Bug ID: JDK-8318776 Require supports

JDK-8318776 : Require supports_cx8 to always be true

Type: Enhancement
Component: hotspot
Sub-Component: runtime
Affected Version: 22

Priority: P3
Status: Resolved
Resolution: Fixed

Submitted: 2023-10-25
Updated: 2023-11-27
Resolved: 2023-11-23

Versions (Unresolved/Resolved/Fixed)

The Version table provides details related to the release that this issue/RFE will be addressed.

Unresolved : Release in which this issue/RFE will be addressed.
Resolved: Release in which this issue/RFE has been resolved.
Fixed : Release in which this issue/RFE has been fixed. The release containing this fix may be available for download as an Early Access Release or a General Availability Release.

To download the current JDK release, click here.

JDK 22
22 masterFixed

Related Reports

Blocks :	JDK-8320052 - Zero: Use __atomic built-ins for atomic RMW operations
Blocks :	JDK-8319777 - Zero: Support 8-byte cmpxchg
Blocks :	JDK-8320582 - Zero: Misplaced CX8 enablement flag
Relates :	JDK-8315149 - Add hsperf counters for CPU time of internal GC threads
Relates :	JDK-8180620 - Clarify VarHandle mixed-access subtleties
Relates :	JDK-8316961 - Fallback implementations for 64-bit Atomic::{add,xchg} on 32-bit platforms

Description

Regardless of platform size (32-bit or 64-bit) the Java language has always required that the underlying platform (or the VM) provides a means of performing atomic load and store of 64-bit values, for volatile long and double support.

Since Java 5 the java.util.concurrent.atomic package introduced APIs that provide a range of atomic operations, the most fundamental being a compare-and-swap (CAS), also known as a compare-exchange, out of which other atomic operations can be constructed if there is no direct platform support. This capability was later extended to the VarHandle API as well.

While all platforms needed a mechanism for 64-bit load and store, not all platforms support a 64-bit CAS, internally known a cmpxchg8. To address that the supports_cx8 flag was introduced so that on platforms without cmpxchg8 native support, it could be emulated via other techniques e.g. locking. (Note this is not without its own issues as all accesses to the field must be done in a way that is consistent with the use of locking by cmpxchg8 - word-tearing is a real risk).

Internal to the VM we also have use of lock-free algorithms and atomic operations, with the latter defined via atomic.hpp. Originally in that code we needed to check supports_cx8 for platforms without 64-bit support, but in practice we tended to avoid using 64-bit fields in such cases so we could avoid the complexity of introducing lock-based emulation.

Unfortunately, when the atomic interface in the VM was templatized and redesigned, it appears that the fact cmpxchg8 may not be available was overlooked and supports_cx8 is not consulted.
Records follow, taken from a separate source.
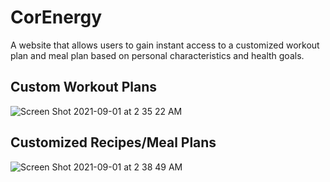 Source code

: # CorEnergy
A website that allows users to gain instant access to a customized workout plan and meal plan based on personal characteristics and health goals.

## Custom Workout Plans
![Screen Shot 2021-09-01 at 2 35 22 AM](https://user-images.githubusercontent.com/74374839/131648783-438319fe-ea85-4a38-b383-7c641bb2e085.png)

## Customized Recipes/Meal Plans
![Screen Shot 2021-09-01 at 2 38 49 AM](https://user-images.githubusercontent.com/74374839/131649322-af0c34a4-6003-4fc1-a04f-628e2cf18f43.png)

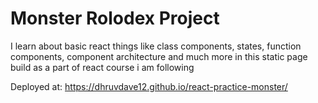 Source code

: # Monster Rolodex Project

I learn about basic react things like class components, states, function components, component architecture and much more in this static page build as a part of react course i am following

Deployed at: https://dhruvdave12.github.io/react-practice-monster/
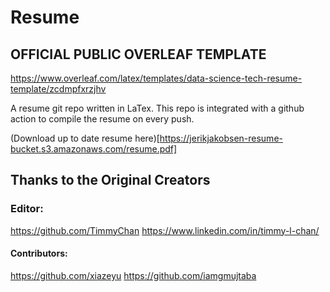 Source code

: # Resume

## OFFICIAL PUBLIC OVERLEAF TEMPLATE 
https://www.overleaf.com/latex/templates/data-science-tech-resume-template/zcdmpfxrzjhv

A resume git repo written in LaTex. This repo is integrated with a github action to compile the resume on every push.

(Download up to date resume here)[https://jerikjakobsen-resume-bucket.s3.amazonaws.com/resume.pdf]

## Thanks to the Original Creators
### Editor:
https://github.com/TimmyChan 
https://www.linkedin.com/in/timmy-l-chan/
#### Contributors: 
https://github.com/xiazeyu
https://github.com/iamgmujtaba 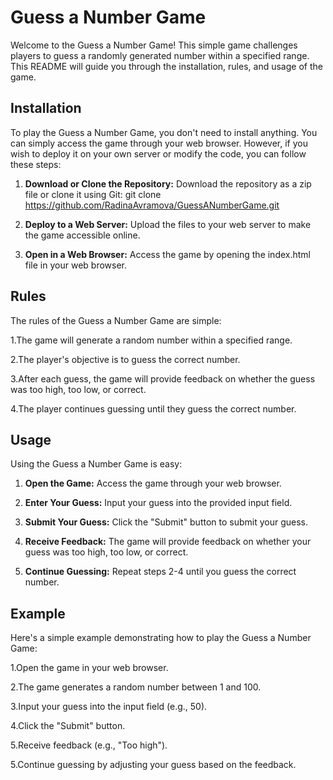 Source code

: # Guess a Number Game
Welcome to the Guess a Number Game! This simple game challenges players to guess a randomly generated number within a specified range. This README will guide you through the installation, rules, and usage of the game.

## Installation
To play the Guess a Number Game, you don't need to install anything. You can simply access the game through your web browser. However, if you wish to deploy it on your own server or modify the code, you can follow these steps:

1. **Download or Clone the Repository:**  Download the repository as a zip file or clone it using Git:
git clone https://github.com/RadinaAvramova/GuessANumberGame.git

2. **Deploy to a Web Server:** Upload the files to your web server to make the game accessible online.

3. **Open in a Web Browser:** Access the game by opening the index.html file in your web browser.

## Rules
The rules of the Guess a Number Game are simple:

1.The game will generate a random number within a specified range.

2.The player's objective is to guess the correct number.

3.After each guess, the game will provide feedback on whether the guess was too high, too low, or correct.

4.The player continues guessing until they guess the correct number.

## Usage
Using the Guess a Number Game is easy:

1. **Open the Game:** Access the game through your web browser.

2. **Enter Your Guess:** Input your guess into the provided input field.

3. **Submit Your Guess:** Click the "Submit" button to submit your guess.

4. **Receive Feedback:** The game will provide feedback on whether your guess was too high, too low, or correct.

5. **Continue Guessing:** Repeat steps 2-4 until you guess the correct number.

## Example
Here's a simple example demonstrating how to play the Guess a Number Game:

1.Open the game in your web browser.

2.The game generates a random number between 1 and 100.

3.Input your guess into the input field (e.g., 50).

4.Click the "Submit" button.

5.Receive feedback (e.g., "Too high").

5.Continue guessing by adjusting your guess based on the feedback.




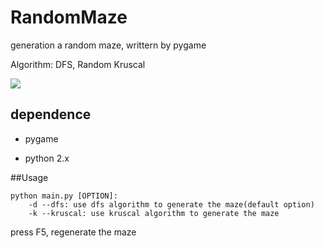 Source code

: RandomMaze
==========

generation a random maze, writtern by pygame

Algorithm: DFS, Random Kruscal

![](http://i48.tinypic.com/34gt00j.png)

## dependence

- pygame

- python 2.x

##Usage

    python main.py [OPTION]:
        -d --dfs: use dfs algorithm to generate the maze(default option)
        -k --kruscal: use kruscal algorithm to generate the maze


press F5, regenerate the maze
Consequently if someone introduced an atomic operation on a 64-bit field they would get a linkage error on platforms without cmpxchg8 - so again if this happened we tended to back away from using a 64-bit field.

Along the way the access API in the VM was introduced, which also provided atomic ops on oops and did consult supports_cx8 with a lock-based fallback.

We have now reached a point where there are cases where we do want 64-bit atomic operations but we don't want the complexity of dealing with platforms that don't support it. So we want to require that supports_cx8 always be assumed true (the VM could abort at runtime if run on a platform where it is not true) and we can then proceed with 64-bit atomics in the VM and also remove all the lock-based fallbacks in the access API and in the Java APIs.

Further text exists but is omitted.